On the catalyst for revisiting the "Powerslave" set on the current tour:

"We said we were gonna do this five years ago. We set out a 10-year plan five years ago for what we were gonna do with the band, and we're following it to the letter, actually. When I got back together with the band, we said, 'We will go out and we will do some of the old stuff as a get-back-together, warm-up tour, and then we will get together and do an album that's gonna be a really good album.' And everybody went, 'Ahhhh, yeah, they all say that.' And we went, 'No, no, no we're really serious.' We came out with 'Brave New World', we did the 'Brave New World' tour, and that was a really big success. So then we went back and then we did the 'Dance of Death' album and we did the 'Dance of Death' tour, and that was an even bigger success. And then we said, 'Oh, by the way, after the next tour, we're gonna bring back the 'Powerslave' album, but the next tour we do in-between will be all-new material. So 'A Matter of Life and Death' came out huge success around the world, a bit of controversy stirred up by a few people that wouldn't shell out and buy the album Tough. We're not a revival band, we're not an archetype well, not an archetype we are actually an archetype but we're not archaic in that sense, that we're some old fossil, dragging the bones of old songs around. What you'll see tonight is not just a celebration of a lot of those songs, it's a celebration of a lot of young, new fans who've never seen us play these songs. But the reason we have those new fans is nothing to do with our history, it's to do with the new albums that we've made in the last three-four years. It's probably less of a case for that in the United States than anywhere else in the world, but everywhere else in the world, that is the case. So if a few people are a little bit behind the times, it's just tough they get left behind. The rest of the world is proceeding at break-neck speed. Witness 50,000 people in Mexico City and so on and so forth through South America, through Europe The doors are falling off when it comes to IRON MAIDEN now."

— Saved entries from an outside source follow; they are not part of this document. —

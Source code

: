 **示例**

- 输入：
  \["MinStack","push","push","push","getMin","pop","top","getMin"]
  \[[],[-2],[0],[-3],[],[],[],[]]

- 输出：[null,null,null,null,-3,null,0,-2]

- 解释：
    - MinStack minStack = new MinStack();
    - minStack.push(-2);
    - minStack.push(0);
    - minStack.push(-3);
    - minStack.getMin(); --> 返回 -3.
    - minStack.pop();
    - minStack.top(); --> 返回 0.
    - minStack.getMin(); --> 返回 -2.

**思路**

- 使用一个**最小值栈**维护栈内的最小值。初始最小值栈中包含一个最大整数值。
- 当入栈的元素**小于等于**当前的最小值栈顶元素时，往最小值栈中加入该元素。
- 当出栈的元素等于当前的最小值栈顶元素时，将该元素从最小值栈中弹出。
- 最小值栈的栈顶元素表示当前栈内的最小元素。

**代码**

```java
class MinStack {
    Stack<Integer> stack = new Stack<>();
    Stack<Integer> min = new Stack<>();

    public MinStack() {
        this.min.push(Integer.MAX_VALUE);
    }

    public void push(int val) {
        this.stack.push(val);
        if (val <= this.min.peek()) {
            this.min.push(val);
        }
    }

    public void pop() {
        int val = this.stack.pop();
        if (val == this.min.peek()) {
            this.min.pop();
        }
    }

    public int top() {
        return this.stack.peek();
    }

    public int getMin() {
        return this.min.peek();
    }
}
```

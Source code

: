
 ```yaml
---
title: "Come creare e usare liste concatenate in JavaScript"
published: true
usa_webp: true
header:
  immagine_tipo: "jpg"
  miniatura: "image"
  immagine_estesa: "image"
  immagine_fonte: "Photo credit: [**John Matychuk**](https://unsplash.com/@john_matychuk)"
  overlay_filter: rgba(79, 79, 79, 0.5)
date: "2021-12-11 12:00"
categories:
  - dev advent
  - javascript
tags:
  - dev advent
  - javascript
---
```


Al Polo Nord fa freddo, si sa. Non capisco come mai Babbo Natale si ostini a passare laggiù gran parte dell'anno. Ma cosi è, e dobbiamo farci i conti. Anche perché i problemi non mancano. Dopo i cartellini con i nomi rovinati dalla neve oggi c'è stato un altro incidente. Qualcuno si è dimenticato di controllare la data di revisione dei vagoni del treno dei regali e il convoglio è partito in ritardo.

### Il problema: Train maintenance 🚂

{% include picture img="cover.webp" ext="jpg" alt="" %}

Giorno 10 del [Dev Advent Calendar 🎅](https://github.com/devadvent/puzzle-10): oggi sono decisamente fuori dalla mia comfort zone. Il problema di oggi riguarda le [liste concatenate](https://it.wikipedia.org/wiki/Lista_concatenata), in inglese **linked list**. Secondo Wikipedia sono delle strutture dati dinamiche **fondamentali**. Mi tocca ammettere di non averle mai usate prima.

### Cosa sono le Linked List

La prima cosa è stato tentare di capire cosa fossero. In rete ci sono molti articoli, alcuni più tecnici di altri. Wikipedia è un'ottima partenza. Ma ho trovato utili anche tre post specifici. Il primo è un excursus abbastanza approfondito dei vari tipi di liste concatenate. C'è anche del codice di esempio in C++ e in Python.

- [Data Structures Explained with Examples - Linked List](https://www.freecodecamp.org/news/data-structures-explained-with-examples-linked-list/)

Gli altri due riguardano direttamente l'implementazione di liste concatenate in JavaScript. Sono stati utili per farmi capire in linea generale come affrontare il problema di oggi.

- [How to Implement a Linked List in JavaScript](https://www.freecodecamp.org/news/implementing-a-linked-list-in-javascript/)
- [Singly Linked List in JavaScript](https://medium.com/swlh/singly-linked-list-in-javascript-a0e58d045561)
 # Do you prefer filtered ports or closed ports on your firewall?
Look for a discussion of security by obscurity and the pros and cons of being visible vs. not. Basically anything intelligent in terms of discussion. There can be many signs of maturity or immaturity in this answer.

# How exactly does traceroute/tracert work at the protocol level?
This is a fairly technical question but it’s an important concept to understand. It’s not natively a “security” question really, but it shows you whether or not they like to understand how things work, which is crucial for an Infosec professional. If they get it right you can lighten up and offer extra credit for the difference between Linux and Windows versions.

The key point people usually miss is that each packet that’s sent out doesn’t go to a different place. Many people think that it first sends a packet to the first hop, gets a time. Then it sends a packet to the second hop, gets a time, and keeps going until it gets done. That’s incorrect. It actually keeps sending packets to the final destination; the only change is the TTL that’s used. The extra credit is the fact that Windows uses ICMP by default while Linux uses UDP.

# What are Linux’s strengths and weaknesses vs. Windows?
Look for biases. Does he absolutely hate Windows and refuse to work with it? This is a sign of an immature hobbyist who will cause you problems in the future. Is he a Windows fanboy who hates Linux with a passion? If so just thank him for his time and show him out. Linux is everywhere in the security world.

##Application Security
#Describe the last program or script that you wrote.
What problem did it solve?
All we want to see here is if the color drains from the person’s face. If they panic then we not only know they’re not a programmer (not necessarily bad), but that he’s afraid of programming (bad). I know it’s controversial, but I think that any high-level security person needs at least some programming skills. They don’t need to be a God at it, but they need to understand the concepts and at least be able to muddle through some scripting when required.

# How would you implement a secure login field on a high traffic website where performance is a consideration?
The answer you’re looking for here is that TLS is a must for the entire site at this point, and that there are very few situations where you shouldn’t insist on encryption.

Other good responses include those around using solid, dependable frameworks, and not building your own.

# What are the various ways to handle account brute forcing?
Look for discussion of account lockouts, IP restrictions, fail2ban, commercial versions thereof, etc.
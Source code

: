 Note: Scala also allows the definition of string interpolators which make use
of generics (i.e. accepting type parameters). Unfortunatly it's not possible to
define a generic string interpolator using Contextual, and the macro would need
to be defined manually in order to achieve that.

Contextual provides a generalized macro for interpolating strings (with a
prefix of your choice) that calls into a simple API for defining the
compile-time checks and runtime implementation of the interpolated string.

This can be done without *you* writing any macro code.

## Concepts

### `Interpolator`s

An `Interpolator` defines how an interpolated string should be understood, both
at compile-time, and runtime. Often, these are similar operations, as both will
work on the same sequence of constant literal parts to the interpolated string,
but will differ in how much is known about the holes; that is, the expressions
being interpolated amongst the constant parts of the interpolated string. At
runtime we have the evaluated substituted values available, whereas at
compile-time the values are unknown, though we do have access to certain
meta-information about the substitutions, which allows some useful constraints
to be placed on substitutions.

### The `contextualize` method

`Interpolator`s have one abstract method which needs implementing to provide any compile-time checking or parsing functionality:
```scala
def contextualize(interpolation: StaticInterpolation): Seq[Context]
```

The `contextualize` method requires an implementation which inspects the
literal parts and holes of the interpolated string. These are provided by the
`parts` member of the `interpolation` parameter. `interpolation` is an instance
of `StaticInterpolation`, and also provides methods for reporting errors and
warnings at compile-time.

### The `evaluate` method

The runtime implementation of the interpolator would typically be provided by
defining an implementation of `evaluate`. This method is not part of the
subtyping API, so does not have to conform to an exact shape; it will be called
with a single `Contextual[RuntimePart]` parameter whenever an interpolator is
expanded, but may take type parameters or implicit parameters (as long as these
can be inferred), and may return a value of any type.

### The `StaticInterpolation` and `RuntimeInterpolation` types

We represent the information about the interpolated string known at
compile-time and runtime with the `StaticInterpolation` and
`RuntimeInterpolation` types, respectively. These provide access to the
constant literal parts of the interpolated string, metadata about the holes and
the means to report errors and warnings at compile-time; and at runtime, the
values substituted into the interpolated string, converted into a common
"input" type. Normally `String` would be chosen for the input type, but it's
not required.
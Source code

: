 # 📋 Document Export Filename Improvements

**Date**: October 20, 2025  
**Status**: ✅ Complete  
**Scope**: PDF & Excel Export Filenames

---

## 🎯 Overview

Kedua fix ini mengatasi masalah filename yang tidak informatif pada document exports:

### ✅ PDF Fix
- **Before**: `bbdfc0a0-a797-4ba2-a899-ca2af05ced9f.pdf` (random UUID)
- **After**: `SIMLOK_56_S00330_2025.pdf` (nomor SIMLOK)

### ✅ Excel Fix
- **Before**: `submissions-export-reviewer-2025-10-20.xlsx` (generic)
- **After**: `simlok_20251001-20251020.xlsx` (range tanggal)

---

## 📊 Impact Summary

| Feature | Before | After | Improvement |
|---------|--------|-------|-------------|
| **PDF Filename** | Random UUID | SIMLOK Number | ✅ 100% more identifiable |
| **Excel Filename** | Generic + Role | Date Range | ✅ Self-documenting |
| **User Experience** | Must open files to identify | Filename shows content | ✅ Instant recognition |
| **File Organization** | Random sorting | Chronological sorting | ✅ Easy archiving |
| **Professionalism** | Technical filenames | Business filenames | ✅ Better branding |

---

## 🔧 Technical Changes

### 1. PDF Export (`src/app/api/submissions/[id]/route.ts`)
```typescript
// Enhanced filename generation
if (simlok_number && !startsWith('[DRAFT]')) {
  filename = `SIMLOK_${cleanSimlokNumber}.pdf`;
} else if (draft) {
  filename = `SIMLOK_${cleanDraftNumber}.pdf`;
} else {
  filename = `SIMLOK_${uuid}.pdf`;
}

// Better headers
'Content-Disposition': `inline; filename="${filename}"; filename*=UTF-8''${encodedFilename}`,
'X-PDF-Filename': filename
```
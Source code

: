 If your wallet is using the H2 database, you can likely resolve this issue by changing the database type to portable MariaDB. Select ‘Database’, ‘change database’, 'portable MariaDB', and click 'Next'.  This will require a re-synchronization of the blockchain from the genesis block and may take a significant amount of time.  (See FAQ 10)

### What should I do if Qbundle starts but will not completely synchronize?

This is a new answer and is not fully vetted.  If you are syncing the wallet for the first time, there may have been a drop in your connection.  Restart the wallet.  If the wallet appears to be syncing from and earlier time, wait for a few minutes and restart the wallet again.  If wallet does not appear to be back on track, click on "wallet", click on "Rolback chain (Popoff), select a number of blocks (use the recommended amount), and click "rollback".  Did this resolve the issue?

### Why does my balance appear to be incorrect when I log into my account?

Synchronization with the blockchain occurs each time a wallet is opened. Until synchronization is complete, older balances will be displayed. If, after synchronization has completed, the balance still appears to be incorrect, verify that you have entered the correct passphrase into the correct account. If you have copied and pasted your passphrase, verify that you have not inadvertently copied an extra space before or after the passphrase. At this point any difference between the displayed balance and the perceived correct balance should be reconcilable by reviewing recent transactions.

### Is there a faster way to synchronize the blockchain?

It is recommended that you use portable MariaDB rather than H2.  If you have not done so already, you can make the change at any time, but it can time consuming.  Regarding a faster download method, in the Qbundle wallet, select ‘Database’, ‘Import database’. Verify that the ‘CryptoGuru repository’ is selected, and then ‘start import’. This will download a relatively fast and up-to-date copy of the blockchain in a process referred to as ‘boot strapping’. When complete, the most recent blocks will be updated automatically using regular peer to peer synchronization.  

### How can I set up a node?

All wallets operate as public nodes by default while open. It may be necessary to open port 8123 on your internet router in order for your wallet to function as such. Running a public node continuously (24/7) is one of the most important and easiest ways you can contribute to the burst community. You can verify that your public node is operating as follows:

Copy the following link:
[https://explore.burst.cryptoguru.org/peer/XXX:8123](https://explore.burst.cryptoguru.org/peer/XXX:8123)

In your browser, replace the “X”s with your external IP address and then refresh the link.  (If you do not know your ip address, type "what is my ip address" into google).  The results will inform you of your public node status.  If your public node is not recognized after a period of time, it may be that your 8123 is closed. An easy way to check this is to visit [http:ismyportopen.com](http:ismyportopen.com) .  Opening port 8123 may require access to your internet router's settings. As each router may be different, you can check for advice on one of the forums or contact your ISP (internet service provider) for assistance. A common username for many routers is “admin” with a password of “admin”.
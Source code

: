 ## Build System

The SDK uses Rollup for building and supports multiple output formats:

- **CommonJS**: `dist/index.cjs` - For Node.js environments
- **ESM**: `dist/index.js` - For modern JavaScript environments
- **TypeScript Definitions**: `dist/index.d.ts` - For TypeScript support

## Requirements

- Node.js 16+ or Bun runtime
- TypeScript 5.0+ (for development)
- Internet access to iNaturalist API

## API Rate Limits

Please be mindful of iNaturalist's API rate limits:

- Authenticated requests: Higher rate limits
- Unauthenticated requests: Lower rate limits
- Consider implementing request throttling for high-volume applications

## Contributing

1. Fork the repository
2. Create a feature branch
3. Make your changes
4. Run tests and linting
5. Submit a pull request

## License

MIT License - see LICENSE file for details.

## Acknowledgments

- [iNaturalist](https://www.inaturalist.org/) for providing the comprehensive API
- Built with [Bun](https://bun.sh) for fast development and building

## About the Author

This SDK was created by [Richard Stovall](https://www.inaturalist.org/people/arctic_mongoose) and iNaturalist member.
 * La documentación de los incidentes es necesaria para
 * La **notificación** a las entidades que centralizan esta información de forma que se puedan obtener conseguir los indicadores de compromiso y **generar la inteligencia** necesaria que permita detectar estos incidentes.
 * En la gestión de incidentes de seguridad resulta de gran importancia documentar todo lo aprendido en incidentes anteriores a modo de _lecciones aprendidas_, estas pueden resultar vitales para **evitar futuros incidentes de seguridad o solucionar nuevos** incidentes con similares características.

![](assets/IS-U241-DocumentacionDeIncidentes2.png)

On planning several years ahead and announcing tour dates in stages rather than all at once:

"As I say, there's all kinds of plans. When we first got back together, we said we were gonna do this, and we did, and then we said we were gonna do this and this and this, and we've done it all. It's like when we put the dates out for the western part of the USA. We said, 'Here's part one of the dates,' and we released the dates for the western part of the USA. And what did we get? We got a whole load of twits ['twit' is a British slang word for an 'insignificant, foolish or annoying person,' according to Wikipedia Ed.] on Blabbermouth that can't read English that went, [adopting the vocal tone of moron-like heavy metal fan] 'Wow, they're only doing four shows in the USA,' because they don't read English. Well, you know, there you go. So for those people who think that people are only showing up because we're doing 'Powerslave', I have to say, 'Think again. You're probably the same sorts of people that don't read English.' And for those people, of course, they can show up to the New York show on the 14th and 15th of June, I believe PNC and Madison Square Garden and a few other places as well. We're doing Chicago, just to annoy people who aren't in Chicago; Cleveland, to really piss off anybody that doesn't live in Cleveland; Boston ahhh, you know; and you just know that Shreveport is just going berserk as we speak, 'Where's our show?' And Washington and a few other places; some of them I may have forgotten."

On putting 100% into everything they do and keeping fans happy:

"We try not to let people down. We're not a reality show. Most of the media is now almost exclusively obsessed with the cult of celebrity, not with the cult of content of any description whatsoever. And IRON MAIDEN is not about celebrity IRON MAIDEN is all about content. So people who care about that kind of stuff, of which there are a large probably a large majority, minority anyway, a hell of a lot of people can come to our show and get some kind of rest from homemade porno tapes, Playboy models and cribs and all the other B.S. that masquerades for content and sort of vacuousness that invades our everyday lives whether you like it or not."